::: Entries shown :::
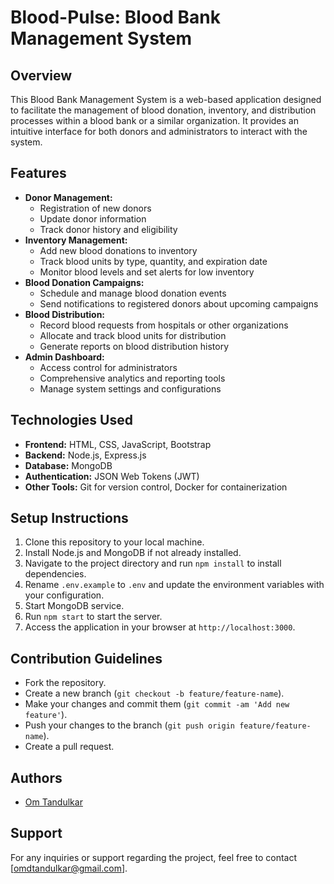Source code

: # Blood-Pulse: Blood Bank Management System

## Overview
This Blood Bank Management System is a web-based application designed to facilitate the management of blood donation, inventory, and distribution processes within a blood bank or a similar organization. It provides an intuitive interface for both donors and administrators to interact with the system.

## Features
- **Donor Management:** 
  - Registration of new donors
  - Update donor information
  - Track donor history and eligibility
- **Inventory Management:** 
  - Add new blood donations to inventory
  - Track blood units by type, quantity, and expiration date
  - Monitor blood levels and set alerts for low inventory
- **Blood Donation Campaigns:** 
  - Schedule and manage blood donation events
  - Send notifications to registered donors about upcoming campaigns
- **Blood Distribution:** 
  - Record blood requests from hospitals or other organizations
  - Allocate and track blood units for distribution
  - Generate reports on blood distribution history
- **Admin Dashboard:** 
  - Access control for administrators
  - Comprehensive analytics and reporting tools
  - Manage system settings and configurations
  
## Technologies Used
- **Frontend:** HTML, CSS, JavaScript, Bootstrap
- **Backend:** Node.js, Express.js
- **Database:** MongoDB
- **Authentication:** JSON Web Tokens (JWT)
- **Other Tools:** Git for version control, Docker for containerization

## Setup Instructions
1. Clone this repository to your local machine.
2. Install Node.js and MongoDB if not already installed.
3. Navigate to the project directory and run `npm install` to install dependencies.
4. Rename `.env.example` to `.env` and update the environment variables with your configuration.
5. Start MongoDB service.
6. Run `npm start` to start the server.
7. Access the application in your browser at `http://localhost:3000`.

## Contribution Guidelines
- Fork the repository.
- Create a new branch (`git checkout -b feature/feature-name`).
- Make your changes and commit them (`git commit -am 'Add new feature'`).
- Push your changes to the branch (`git push origin feature/feature-name`).
- Create a pull request.

## Authors
- [Om Tandulkar](https://github.com/Omaa2233)


## Support
For any inquiries or support regarding the project, feel free to contact [omdtandulkar@gmail.com].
:::
What is expected. Retype the records verbatim, excluding each image they hold.

Solution to this problem.
Source code

: # Blood-Pulse: Blood Bank Management System

## Overview
This Blood Bank Management System is a web-based application designed to facilitate the management of blood donation, inventory, and distribution processes within a blood bank or a similar organization. It provides an intuitive interface for both donors and administrators to interact with the system.

## Features
- **Donor Management:** 
  - Registration of new donors
  - Update donor information
  - Track donor history and eligibility
- **Inventory Management:** 
  - Add new blood donations to inventory
  - Track blood units by type, quantity, and expiration date
  - Monitor blood levels and set alerts for low inventory
- **Blood Donation Campaigns:** 
  - Schedule and manage blood donation events
  - Send notifications to registered donors about upcoming campaigns
- **Blood Distribution:** 
  - Record blood requests from hospitals or other organizations
  - Allocate and track blood units for distribution
  - Generate reports on blood distribution history
- **Admin Dashboard:** 
  - Access control for administrators
  - Comprehensive analytics and reporting tools
  - Manage system settings and configurations
  
## Technologies Used
- **Frontend:** HTML, CSS, JavaScript, Bootstrap
- **Backend:** Node.js, Express.js
- **Database:** MongoDB
- **Authentication:** JSON Web Tokens (JWT)
- **Other Tools:** Git for version control, Docker for containerization

## Setup Instructions
1. Clone this repository to your local machine.
2. Install Node.js and MongoDB if not already installed.
3. Navigate to the project directory and run `npm install` to install dependencies.
4. Rename `.env.example` to `.env` and update the environment variables with your configuration.
5. Start MongoDB service.
6. Run `npm start` to start the server.
7. Access the application in your browser at `http://localhost:3000`.

## Contribution Guidelines
- Fork the repository.
- Create a new branch (`git checkout -b feature/feature-name`).
- Make your changes and commit them (`git commit -am 'Add new feature'`).
- Push your changes to the branch (`git push origin feature/feature-name`).
- Create a pull request.

## Authors
- [Om Tandulkar](https://github.com/Omaa2233)


## Support
For any inquiries or support regarding the project, feel free to contact [omdtandulkar@gmail.com].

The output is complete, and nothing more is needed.